The PCM is the heart of the EEC-5 system. It receives data from a number of sensors and other electronic components (switches, relay, etc.). Based on information received and programs mapped into the PCM's memory, it generates output signals to control various relay, solenoids and other actuators. The PCM in the EEC-5 system has calibration modules, located inside the assembly, that contain calibration specifications for optimizing emissions, fuel economy and driveability. The calibration module is called a PROM.

The EEC-5 system consists of the following components:

Powertrain Control Module (PCM)
Throttle Position (TP) sensor
Mass Air Flow (MAF) sensor
Intake Air Temperature (IAT) sensor
Idle Air Control (IAC) valve
Engine Coolant Temperature (ECT) sensor
Heated Oxygen Sensor (HO2S)
Camshaft Position (CMP) sensor
Knock Sensor (KS)
Vehicle Speed Sensor (VSS)
Crankshaft Position (CKP) sensor

The MAF sensor (a potentiometer) senses the position of the airflow in the engine's air induction system and generates a voltage signal that varies with the amount of air drawn into the engine. The IAT sensor (a sensor in the area of the MAF sensor) measures the temperature of the incoming air and transmits a corresponding electrical signal. Another temperature sensor (the ECT sensor) inserted in the engine coolant tells if the engine is cold or warmed up. The TP sensor, a switch that senses throttle plate position, produces electrical signals that tell the PCM when the throttle is closed or wide open.
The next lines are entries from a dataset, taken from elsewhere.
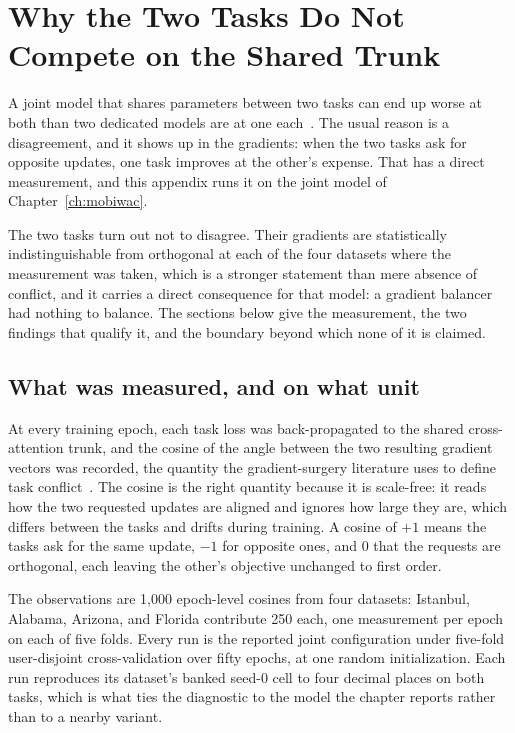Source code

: 
\chapter{Why the Two Tasks Do Not Compete on the Shared Trunk}
\label{apx:cosine}

A joint model that shares parameters between two tasks can end up worse at both than two dedicated
models are at one each~\cite{standley2020tasks}.
The usual reason is a disagreement, and it shows up in the gradients: when the
two tasks ask for opposite updates, one task improves at the other's expense. That has a direct measurement, and this appendix runs it on the joint model of
Chapter~\ref{ch:mobiwac}.

The two tasks turn out not to disagree. Their gradients are statistically indistinguishable from
orthogonal at each of the four datasets where the measurement was taken, which is a stronger statement than mere absence of
conflict, and it carries a direct consequence for that model: a gradient balancer had nothing
to balance. The sections below give the
measurement, the two findings that qualify it, and the boundary beyond which none of it is claimed.

\section{What was measured, and on what unit}
\label{apx:cosine:setup}

At every training epoch, each task loss was back-propagated to the shared cross-attention trunk, and
the cosine of the angle between the two resulting gradient vectors was recorded, the quantity the
gradient-surgery literature uses to define task conflict~\cite{yu2020pcgrad}. The cosine is the
right quantity because it is scale-free: it reads how the two requested updates are aligned and
ignores how large they are, which differs between the tasks and drifts during training. A cosine of
$+1$ means the tasks ask for the same update, $-1$ for opposite ones, and $0$ that the requests are
orthogonal, each leaving the other's objective unchanged to first order.

The observations are 1,000 epoch-level cosines from four datasets: Istanbul, Alabama, Arizona, and
Florida contribute 250 each, one measurement per epoch on each of five folds. Every run is the
reported joint configuration under five-fold user-disjoint cross-validation over fifty epochs, at
one random initialization. Each run reproduces its dataset's banked seed-0 cell to four decimal
places on both tasks, which is what ties the
diagnostic to the model the chapter reports rather than to a nearby variant.

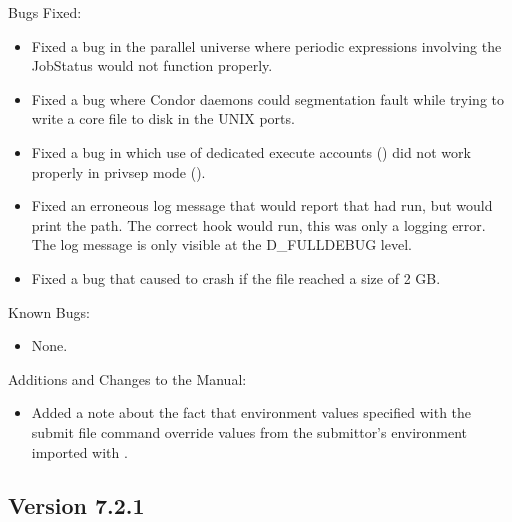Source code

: \noindent Bugs Fixed:

\begin{itemize}

\item Fixed a bug in the parallel universe where periodic expressions
involving the JobStatus would not function properly.

\item Fixed a bug where Condor daemons could segmentation fault while trying
to write a core file to disk in the UNIX ports.

\item Fixed a bug in which use of dedicated execute accounts
() did not work properly
in privsep mode ().

\item Fixed an erroneous log message that would report that  had run, but would print the  path.  The correct hook would run, this was only a logging error.  The log message is only visible at the D\_FULLDEBUG level.

\item Fixed a bug that caused  to crash if the
 file reached a size of 2 GB.

\end{itemize}

\noindent Known Bugs:

\begin{itemize}

\item None.

\end{itemize}

\noindent Additions and Changes to the Manual:

\begin{itemize}

\item Added a note about the fact that environment values specified
with the  submit file command override values from
the submittor's environment imported with .

\end{itemize}


\subsection*{\label{sec:New-7-2-1}Version 7.2.1}

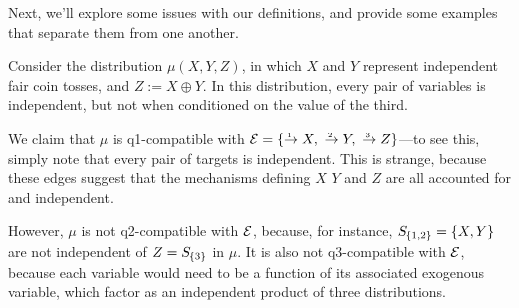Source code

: \documentclass{article}
\begin{document}
Next, we'll explore some issues with our definitions, and provide some examples that separate them from one another.

\begin{example}
    Consider the distribution $\mu(X,Y,Z)$, in which $X$ and $Y$ represent independent fair coin tosses, and $Z := X \oplus Y$.
    In this distribution, every pair of variables is independent, but not when conditioned on the value of the third.

    We claim that $\mu$ is q1-compatible with $\Ed = \{ \ed1{}X, ~ \ed2{}Y, ~ \ed3{}Z \}$---to see this, simply note that every pair of targets is independent. This is strange, because these edges suggest that the mechanisms defining $X$ $Y$ and $Z$ are all accounted for and independent.

    However, $\mu$ is not q2-compatible with $\mathcal E$, because, for instance,
    $\Src {\{1,2\}} = \{X,Y\}$ are not independent of $Z = \Src {\{3\}}$ in $\mu$.
    It is also not q3-compatible with $\mathcal E$, because each variable would need to be a function of its associated exogenous variable, which factor as an independent product of three distributions.
\end{example}
\end{document}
A special probe (the HO2S) in the exhaust manifold measures the amount of oxygen in the exhaust gas, which is in indication of combustion efficiency, and sends a signal to the PCM. The sixth signal, camshaft position information, is transmitted by the CMP sensor, installed in place of the distributor.

The EEC-5 microcomputer circuit processes the input signals and produces output control signals to the fuel injectors to regulate fuel discharged to the injectors. It also adjusts ignition spark timing to provide the best balance between driveability and economy, and controls the IAC valve to maintain the proper idle speed.

Because of the complicated nature of the EEC-5 OBD II system, special tools such as a Break Out Box (BOB) and a Generic Scan Tool (GST) are necessary for testing and troubleshooting.